The third issue concerns the addition to tax of the Heman Trust for failure to file a fiduciary income tax return for the year 1950 as required by section 291(a) which provides for the imposition of additions to tax “in case of any failure to make and file return * * * unless it is shown that such failure is due to reasonable cause and not due to willful neglect.” Petitioner has the burden of showing that the failure to file the required return was due to reasonable cause. Wm. J. Lemp Brewing Co., 18 T.C. 586.

In the absence of evidence showing reliance on the advice of competent counsel, mere mistaken belief that no return was required under the statute because of lack of income does not constitute reasonable cause for noncompliance. Beck Chemical Eguipment Corporation, 27 T.C. 840.

Decisions will be entered for the respondent.
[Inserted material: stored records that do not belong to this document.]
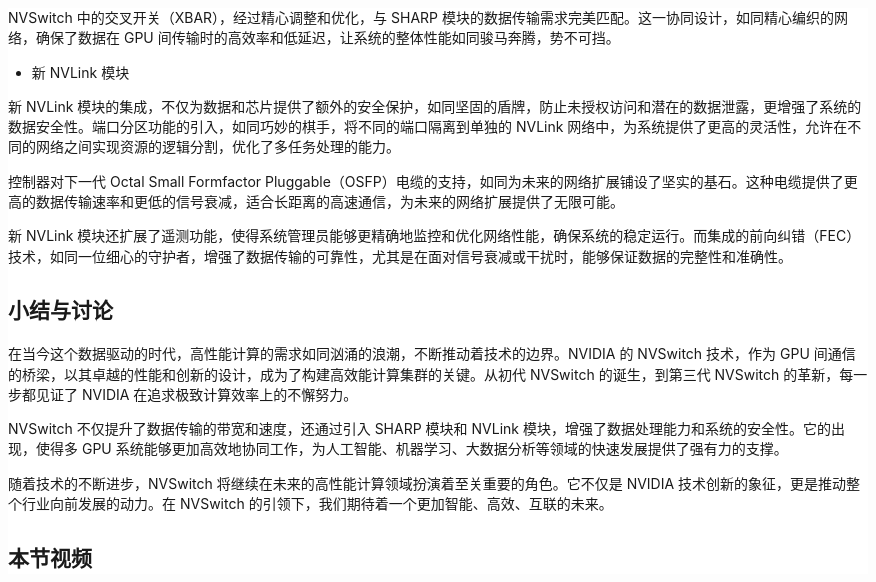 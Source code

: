 NVSwitch 中的交叉开关（XBAR），经过精心调整和优化，与 SHARP 模块的数据传输需求完美匹配。这一协同设计，如同精心编织的网络，确保了数据在 GPU 间传输时的高效率和低延迟，让系统的整体性能如同骏马奔腾，势不可挡。

- 新 NVLink 模块

新 NVLink 模块的集成，不仅为数据和芯片提供了额外的安全保护，如同坚固的盾牌，防止未授权访问和潜在的数据泄露，更增强了系统的数据安全性。端口分区功能的引入，如同巧妙的棋手，将不同的端口隔离到单独的 NVLink 网络中，为系统提供了更高的灵活性，允许在不同的网络之间实现资源的逻辑分割，优化了多任务处理的能力。

控制器对下一代 Octal Small Formfactor Pluggable（OSFP）电缆的支持，如同为未来的网络扩展铺设了坚实的基石。这种电缆提供了更高的数据传输速率和更低的信号衰减，适合长距离的高速通信，为未来的网络扩展提供了无限可能。

新 NVLink 模块还扩展了遥测功能，使得系统管理员能够更精确地监控和优化网络性能，确保系统的稳定运行。而集成的前向纠错（FEC）技术，如同一位细心的守护者，增强了数据传输的可靠性，尤其是在面对信号衰减或干扰时，能够保证数据的完整性和准确性。

## 小结与讨论

在当今这个数据驱动的时代，高性能计算的需求如同汹涌的浪潮，不断推动着技术的边界。NVIDIA 的 NVSwitch 技术，作为 GPU 间通信的桥梁，以其卓越的性能和创新的设计，成为了构建高效能计算集群的关键。从初代 NVSwitch 的诞生，到第三代 NVSwitch 的革新，每一步都见证了 NVIDIA 在追求极致计算效率上的不懈努力。

NVSwitch 不仅提升了数据传输的带宽和速度，还通过引入 SHARP 模块和 NVLink 模块，增强了数据处理能力和系统的安全性。它的出现，使得多 GPU 系统能够更加高效地协同工作，为人工智能、机器学习、大数据分析等领域的快速发展提供了强有力的支撑。

随着技术的不断进步，NVSwitch 将继续在未来的高性能计算领域扮演着至关重要的角色。它不仅是 NVIDIA 技术创新的象征，更是推动整个行业向前发展的动力。在 NVSwitch 的引领下，我们期待着一个更加智能、高效、互联的未来。

## 本节视频

<html>
<iframe src="https://www.bilibili.com/video/BV1uM4y1n7qd/?spm_id_from=333.788&vd_source=997b612028a4d9f90d4179eb93284d60" width="100%" height="500" scrolling="no" border="0" frameborder="no" framespacing="0" allowfullscreen="true"> </iframe>
</html>
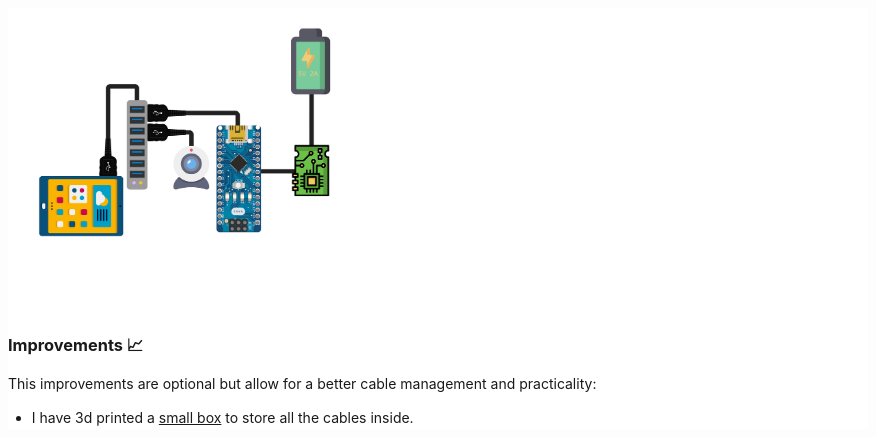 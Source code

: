 <img src="../../other/images/18.png" alt="Eighteen" width="350">

### Improvements 📈
This improvements are optional but allow for a better cable management and practicality:
* I have 3d printed a [small box](../../other/3D%20pieces/box.3mf) to store all the cables inside.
SEC. 115. DISTRIBUTIONS BY CORPORATIONS.

(g) Redemption op Stock.—

(1) In general. — If a corporation cancels or redeems its stock (whether or not such stock was issued as a stock dividend) at such time and in such manner as to make the distribution and cancellation or redemption in whole or in part essentially equivalent to the distribution of a taxable dividend, the amount so distributed in redemption or cancellation of the stock, to the extent that it represents a distribution of earnings or profits accumulated after Eebruary 28, 1913, shall be treated as a taxable dividend.

SEC. 162. NET INCOME.

(c) In the case of income received by estates of deceased persons during the period of administration or settlement of the estates, and in the case of income which, in the discretion of the fiduciary, may be either distributed to the beneficiary or accumulated, there shall be allowed as an additional deduction in computing the net income of the estate or trust the amount of the income of the estate or trust for its taxable year, which is properly paid or credited during such year to any legatee, heir, or beneficiary, but the amount so allowed as a deduction shall be included in computing the net income of the legatee, heir, or beneficiary;

See cases cited in Ferro v. Commissioner, supra, footnote 2, at 841. Apparently all Circuit Courts of Appeals, except the Second, consider the applicability of section 115 (g) a question of fact.